So, Thanks for watching!
Strap in and prepare for a journey to the absolute edge of space. In this episode of our “X-Planes Saga,” we explore the North American X-15, an aircraft that wasn’t just a plane—it was a winged rocket that shattered every record and paved humanity’s path to the stars. Forget what you know about fast jets. The X-15 was a different beast entirely, a true engineering marvel designed to fly at an astonishing Mach 6.7 (over 4,500 mph) and soar to altitudes where the sky turns black.
This educational deep-dive is dedicated to the incredible science and courageous pilots behind the X-15 program. We break down the complex aerospace engineering concepts that made this machine possible back in the 1960s. Discover the secrets of its Inconel-X nickel-chromium alloy skin, built to withstand the blistering 1,200 °F (650 °C) heat of hypersonic re-entry.
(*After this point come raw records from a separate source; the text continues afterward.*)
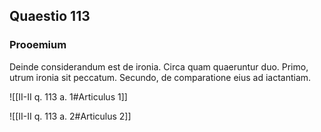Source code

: ## Quaestio 113

### Prooemium

Deinde considerandum est de ironia. Circa quam quaeruntur duo. Primo, utrum ironia sit peccatum. Secundo, de comparatione eius ad iactantiam.

![[II-II q. 113 a. 1#Articulus 1]]

![[II-II q. 113 a. 2#Articulus 2]]

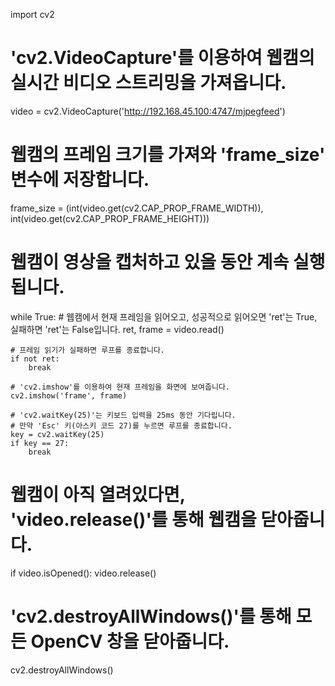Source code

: import cv2

# 'cv2.VideoCapture'를 이용하여 웹캠의 실시간 비디오 스트리밍을 가져옵니다.
video = cv2.VideoCapture('http://192.168.45.100:4747/mjpegfeed')

# 웹캠의 프레임 크기를 가져와 'frame_size' 변수에 저장합니다.
frame_size = (int(video.get(cv2.CAP_PROP_FRAME_WIDTH)), int(video.get(cv2.CAP_PROP_FRAME_HEIGHT)))

# 웹캠이 영상을 캡처하고 있을 동안 계속 실행됩니다.
while True:
    # 웹캠에서 현재 프레임을 읽어오고, 성공적으로 읽어오면 'ret'는 True, 실패하면 'ret'는 False입니다.
    ret, frame = video.read()

    # 프레임 읽기가 실패하면 루프를 종료합니다.
    if not ret:
        break

    # 'cv2.imshow'를 이용하여 현재 프레임을 화면에 보여줍니다.
    cv2.imshow('frame', frame)

    # 'cv2.waitKey(25)'는 키보드 입력을 25ms 동안 기다립니다. 
    # 만약 'Esc' 키(아스키 코드 27)를 누르면 루프를 종료합니다.
    key = cv2.waitKey(25)
    if key == 27:
        break

# 웹캠이 아직 열려있다면, 'video.release()'를 통해 웹캠을 닫아줍니다.
if video.isOpened():
    video.release()

# 'cv2.destroyAllWindows()'를 통해 모든 OpenCV 창을 닫아줍니다.
cv2.destroyAllWindows()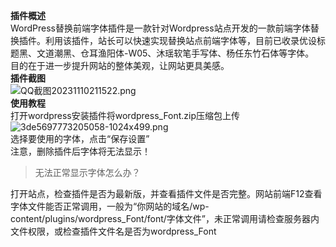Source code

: <p><strong>插件概述</strong><br>WordPress替换前端字体插件是一款针对Wordpress站点开发的一款前端字体替换插件。利用该插件，站长可以快速实现替换站点前端字体等，目前已收录优设标题黑、文道潮黑、仓耳渔阳体-W05、沐瑶软笔手写体、杨任东竹石体等字体。<br>目的在于进一步提升网站的整体美观，让网站更具美感。<br><strong>插件截图</strong><br><img src="https://blog.itzhiyin.com/usr/uploads/2023/11/1968827283.png" alt="QQ截图20231110211522.png"><br><strong>使用教程</strong><br>打开wordpress安装插件将wordpress_Font.zip压缩包上传<br><img src="https://blog.itzhiyin.com/usr/uploads/2023/11/19690470.png" alt="3de5697773205058-1024x499.png"><br>选择要使用的字体，点击“保存设置”<br>注意，删除插件后字体将无法显示！</p><blockquote>
<p>无法正常显示字体怎么办？</p>
</blockquote><p>打开站点，检查插件是否为最新版，并查看插件文件是否完整。网站前端F12查看字体文件能否正常调用，一般为“你网站的域名/wp-content/plugins/wordpress_Font/font/字体文件”，未正常调用请检查服务器内文件权限，或检查插件文件名是否为wordpress_Font</p>
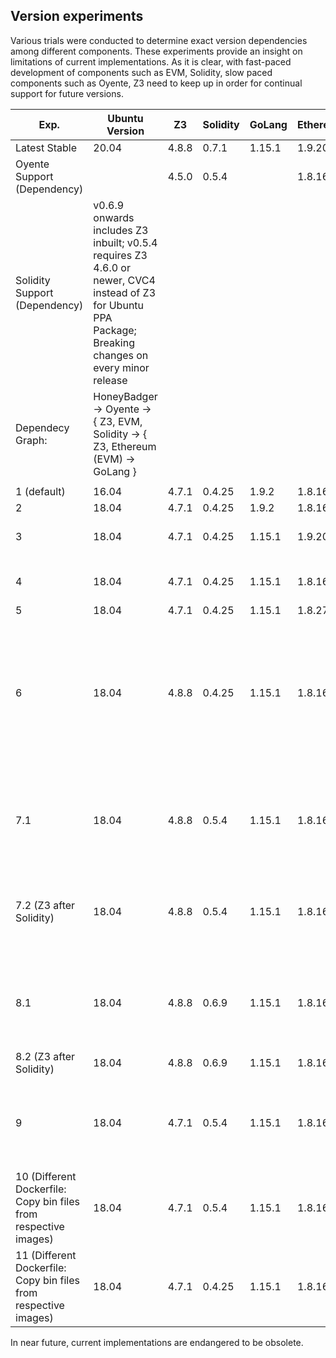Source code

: ## Version experiments
Various trials were conducted to determine exact version dependencies among different components. These experiments provide an insight on limitations of current implementations. As it is clear, with fast-paced development of components such as EVM, Solidity, slow paced components such as Oyente, Z3 need to keep up in order for continual support for future versions.

| Exp.                                                             | Ubuntu Version                                                                                                                                            | Z3    | Solidity | GoLang | Ethereum | Status                                                         | Error Type (if any)                                                                                                                                                       |
| ---------------------------------------------------------------- | --------------------------------------------------------------------------------------------------------------------------------------------------------- | ----- | -------- | ------ | -------- | -------------------------------------------------------------- | ------------------------------------------------------------------------------------------------------------------------------------------------------------------------- |
| Latest Stable                                                    | 20.04                                                                                                                                                     | 4.8.8 | 0.7.1    | 1.15.1 | 1.9.20   | \-                                                             | \-                                                                                                                                                                        |
| Oyente Support (Dependency)                                      |                                                                                                                                                           | 4.5.0 | 0.5.4    |        | 1.8.16   |                                                                |                                                                                                                                                                           |
| Solidity Support (Dependency)                                    | v0.6.9 onwards includes Z3 inbuilt; v0.5.4 requires Z3 4.6.0 or newer, CVC4 instead of Z3 for Ubuntu PPA Package; Breaking changes on every minor release |       |          |
| Dependecy Graph:                                                 | HoneyBadger -> Oyente -> { Z3, EVM, Solidity -> { Z3, Ethereum (EVM) -> GoLang }                                                                          |       |          |
|                                                                  |                                                                                                                                                           |       |          |        |          |                                                                |                                                                                                                                                                           |
| 1 (default)                                                      | 16.04                                                                                                                                                     | 4.7.1 | 0.4.25   | 1.9.2  | 1.8.16   | Works                                                          | \-                                                                                                                                                                        |
| 2                                                                | 18.04                                                                                                                                                     | 4.7.1 | 0.4.25   | 1.9.2  | 1.8.16   | Works                                                          | \-                                                                                                                                                                        |
| 3                                                                | 18.04                                                                                                                                                     | 4.7.1 | 0.4.25   | 1.15.1 | 1.9.20   | Failure                                                        | HoneyBadger prompt: The installed evm version (1.9.20) is too new. Honeybadger supports at most version 1.8.16.<br>CRITICAL:root:evm version is incompatible.             |
|                                                                  |                                                                                                                                                           |       |          |        |          |                                                                | On removing code check: Nothing is detected, it breaks                                                                                                                    |
| 4                                                                | 18.04                                                                                                                                                     | 4.7.1 | 0.4.25   | 1.15.1 | 1.8.16   | Works                                                          |                                                                                                                                                                           |
| 5                                                                | 18.04                                                                                                                                                     | 4.7.1 | 0.4.25   | 1.15.1 | 1.8.27   | Failure                                                        | HoneyBadger prompt: The installed evm version (1.8.26) is too new. Honeybadger supports at most version 1.8.16.<br>CRITICAL:root:evm version is incompatible.             |
|                                                                  |                                                                                                                                                           |       |          |        |          |                                                                | On removing code check: Nothing is detected, it breaks                                                                                                                    |
| 6                                                                | 18.04                                                                                                                                                     | 4.8.8 | 0.4.25   | 1.15.1 | 1.8.16   | Build Failure (While Solidity build: Probable incompatible Z3) | ../libsolidity/libsolidity.a(Z3Interface.cpp.o):Z3Interface.cpp:function dev::solidity::smt::Z3Interface::push(): error: undefined reference to 'Z3\_get\_error\_msg\_ex' |
|                                                                  |                                                                                                                                                           |       |          |        |          |                                                                | collect2: error: ld returned 1 exit status                                                                                                                                |
|                                                                  |                                                                                                                                                           |       |          |        |          |                                                                | make\[2\]: \*\*\* \[test/soltest\] Error 1                                                                                                                                |
|                                                                  |                                                                                                                                                           |       |          |        |          |                                                                |                                                                                                                                                                           |
| 7.1                                                              | 18.04                                                                                                                                                     | 4.8.8 | 0.5.4    | 1.15.1 | 1.8.16   | Build Failure (While Solidity build: Probable incompatible Z3) | error: 'mod' is not a member of 'z3': Z3 related errors                                                                                                                   |
| 7.2 (Z3 after Solidity)                                          | 18.04                                                                                                                                                     | 4.8.8 | 0.5.4    | 1.15.1 | 1.8.16   | Build Failure (While Solidity build: Probable incompatible Z3) |                                                                                                                                                                           |
| 8.1                                                              | 18.04                                                                                                                                                     | 4.8.8 | 0.6.9    | 1.15.1 | 1.8.16   | Build Failure (While Solidity build: Probable incompatible Z3) |                                                                                                                                                                           |
| 8.2 (Z3 after Solidity)                                          | 18.04                                                                                                                                                     | 4.8.8 | 0.6.9    | 1.15.1 | 1.8.16   | Failure                                                        | HoneyBadger Error: Z3 incompatibility error                                                                                                                               |
| 9                                                                | 18.04                                                                                                                                                     | 4.7.1 | 0.5.4    | 1.15.1 | 1.8.16   | Build Failure (While Solidity build: Probable incompatible Z3) | error: 'mod' is not a member of 'z3': Z3 related errors                                                                                                                   |
| 10 (Different Dockerfile: Copy bin files from respective images) | 18.04                                                                                                                                                     | 4.7.1 | 0.5.4    | 1.15.1 | 1.8.16   | Failure                                                        | HoneyBadger Error: Solidity compilation failed                                                                                                                            |
| 11 (Different Dockerfile: Copy bin files from respective images) | 18.04                                                                                                                                                     | 4.7.1 | 0.4.25   | 1.15.1 | 1.8.16   | Works                                                          | \-                                                                                                                                                                        |

In near future, current implementations are endangered to be obsolete.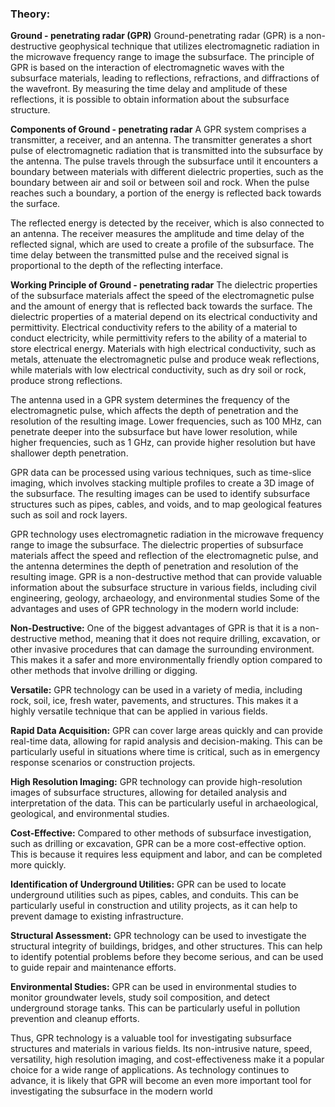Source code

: ### Theory:

**Ground - penetrating radar (GPR)**
Ground-penetrating radar (GPR) is a non-destructive geophysical technique that utilizes electromagnetic radiation in the microwave frequency range to image the subsurface. The principle of GPR is based on the interaction of electromagnetic waves with the subsurface materials, leading to reflections, refractions, and diffractions of the wavefront. By measuring the time delay and amplitude of these reflections, it is possible to obtain information about the subsurface structure.

**Components of Ground - penetrating radar**
A GPR system comprises a transmitter, a receiver, and an antenna. The transmitter generates a short pulse of electromagnetic radiation that is transmitted into the subsurface by the antenna. The pulse travels through the subsurface until it encounters a boundary between materials with different dielectric properties, such as the boundary between air and soil or between soil and rock. When the pulse reaches such a boundary, a portion of the energy is reflected back towards the surface.

The reflected energy is detected by the receiver, which is also connected to an antenna. The receiver measures the amplitude and time delay of the reflected signal, which are used to create a profile of the subsurface. The time delay between the transmitted pulse and the received signal is proportional to the depth of the reflecting interface.

**Working Principle of Ground - penetrating radar**
The dielectric properties of the subsurface materials affect the speed of the electromagnetic pulse and the amount of energy that is reflected back towards the surface. The dielectric properties of a material depend on its electrical conductivity and permittivity. Electrical conductivity refers to the ability of a material to conduct electricity, while permittivity refers to the ability of a material to store electrical energy. Materials with high electrical conductivity, such as metals, attenuate the electromagnetic pulse and produce weak reflections, while materials with low electrical conductivity, such as dry soil or rock, produce strong reflections.

The antenna used in a GPR system determines the frequency of the electromagnetic pulse, which affects the depth of penetration and the resolution of the resulting image. Lower frequencies, such as 100 MHz, can penetrate deeper into the subsurface but have lower resolution, while higher frequencies, such as 1 GHz, can provide higher resolution but have shallower depth penetration.

GPR data can be processed using various techniques, such as time-slice imaging, which involves stacking multiple profiles to create a 3D image of the subsurface. The resulting images can be used to identify subsurface structures such as pipes, cables, and voids, and to map geological features such as soil and rock layers.

GPR technology uses electromagnetic radiation in the microwave frequency range to image the subsurface. The dielectric properties of subsurface materials affect the speed and reflection of the electromagnetic pulse, and the antenna determines the depth of penetration and resolution of the resulting image. GPR is a non-destructive method that can provide valuable information about the subsurface structure in various fields, including civil engineering, geology, archaeology, and environmental studies
Some of the advantages and uses of GPR technology in the modern world include:

**Non-Destructive:** One of the biggest advantages of GPR is that it is a non-destructive method, meaning that it does not require drilling, excavation, or other invasive procedures that can damage the surrounding environment. This makes it a safer and more environmentally friendly option compared to other methods that involve drilling or digging.

**Versatile:** GPR technology can be used in a variety of media, including rock, soil, ice, fresh water, pavements, and structures. This makes it a highly versatile technique that can be applied in various fields.

**Rapid Data Acquisition:** GPR can cover large areas quickly and can provide real-time data, allowing for rapid analysis and decision-making. This can be particularly useful in situations where time is critical, such as in emergency response scenarios or construction projects.

**High Resolution Imaging:** GPR technology can provide high-resolution images of subsurface structures, allowing for detailed analysis and interpretation of the data. This can be particularly useful in archaeological, geological, and environmental studies.

**Cost-Effective:** Compared to other methods of subsurface investigation, such as drilling or excavation, GPR can be a more cost-effective option. This is because it requires less equipment and labor, and can be completed more quickly.

**Identification of Underground Utilities:** GPR can be used to locate underground utilities such as pipes, cables, and conduits. This can be particularly useful in construction and utility projects, as it can help to prevent damage to existing infrastructure.

**Structural Assessment:** GPR technology can be used to investigate the structural integrity of buildings, bridges, and other structures. This can help to identify potential problems before they become serious, and can be used to guide repair and maintenance efforts.

**Environmental Studies:** GPR can be used in environmental studies to monitor groundwater levels, study soil composition, and detect underground storage tanks. This can be particularly useful in pollution prevention and cleanup efforts.

Thus, GPR technology is a valuable tool for investigating subsurface structures and materials in various fields. Its non-intrusive nature, speed, versatility, high resolution imaging, and cost-effectiveness make it a popular choice for a wide range of applications. As technology continues to advance, it is likely that GPR will become an even more important tool for investigating the subsurface in the modern world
We’ll explore its powerful XLR99 rocket engine, which could burn through 15,000 pounds of propellant in just 80 seconds, and the revolutionary reaction control thrusters needed to steer the craft in the thin atmosphere at the edge of space.
Through a combination of rare archival footage, detailed animations, and clear, accessible explanations, you’ll understand why the X-15 was one of the most successful research aircraft in history. Its missions provided the crucial data on hypersonic aerodynamics, atmospheric re-entry, and vehicle control that directly influenced the design of the Space Shuttle and future spaceplanes. We also pay tribute to the legendary pilots who strapped themselves into this rocket—men like Joe Engle, Robert M. White, and a young test pilot named Neil Armstrong, who would later take humanity’s next giant leap. Any flight above 50 miles earned these pilots their Astronaut Wings, making the X-15 America’s first true spaceplane.
This video is the cornerstone of our “X-Planes Saga,” a series dedicated to the most audacious and groundbreaking experimental aircraft ever built. If you’re a fan of aviation history, aerospace engineering, or just incredible stories of human achievement, you’re in the right place. Join us as we celebrate the machine that flew so fast, it created its own sky.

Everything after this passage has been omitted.